| DATA IN THIS EXERCISE |

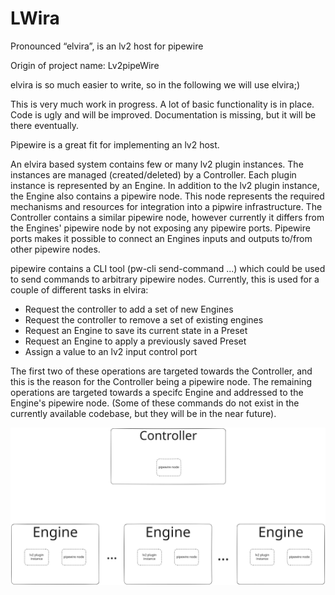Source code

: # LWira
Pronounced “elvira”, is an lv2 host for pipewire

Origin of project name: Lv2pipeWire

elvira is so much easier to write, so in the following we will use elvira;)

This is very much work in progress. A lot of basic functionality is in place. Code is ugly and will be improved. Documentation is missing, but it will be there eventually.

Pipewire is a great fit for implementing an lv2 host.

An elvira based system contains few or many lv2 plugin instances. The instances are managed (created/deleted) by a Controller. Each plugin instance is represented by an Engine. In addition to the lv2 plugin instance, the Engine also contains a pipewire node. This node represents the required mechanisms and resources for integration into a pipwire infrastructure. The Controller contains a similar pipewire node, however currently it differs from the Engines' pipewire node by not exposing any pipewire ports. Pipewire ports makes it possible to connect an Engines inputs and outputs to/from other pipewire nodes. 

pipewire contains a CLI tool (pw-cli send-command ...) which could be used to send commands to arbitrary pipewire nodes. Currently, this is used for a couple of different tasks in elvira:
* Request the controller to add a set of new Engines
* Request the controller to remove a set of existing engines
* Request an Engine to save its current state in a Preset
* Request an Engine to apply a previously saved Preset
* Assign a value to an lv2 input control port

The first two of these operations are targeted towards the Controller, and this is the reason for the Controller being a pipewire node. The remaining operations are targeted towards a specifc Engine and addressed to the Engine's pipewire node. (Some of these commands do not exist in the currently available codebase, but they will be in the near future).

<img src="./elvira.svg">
---
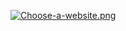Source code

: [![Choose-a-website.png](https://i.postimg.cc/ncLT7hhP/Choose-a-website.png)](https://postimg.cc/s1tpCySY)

| EXERCISE |
Using the data above, return each line that includes the word "Request".

| WRITTEN SOLUTION |
* Request the controller to add a set of new Engines
* Request the controller to remove a set of existing engines
* Request an Engine to save its current state in a Preset
* Request an Engine to apply a previously saved Preset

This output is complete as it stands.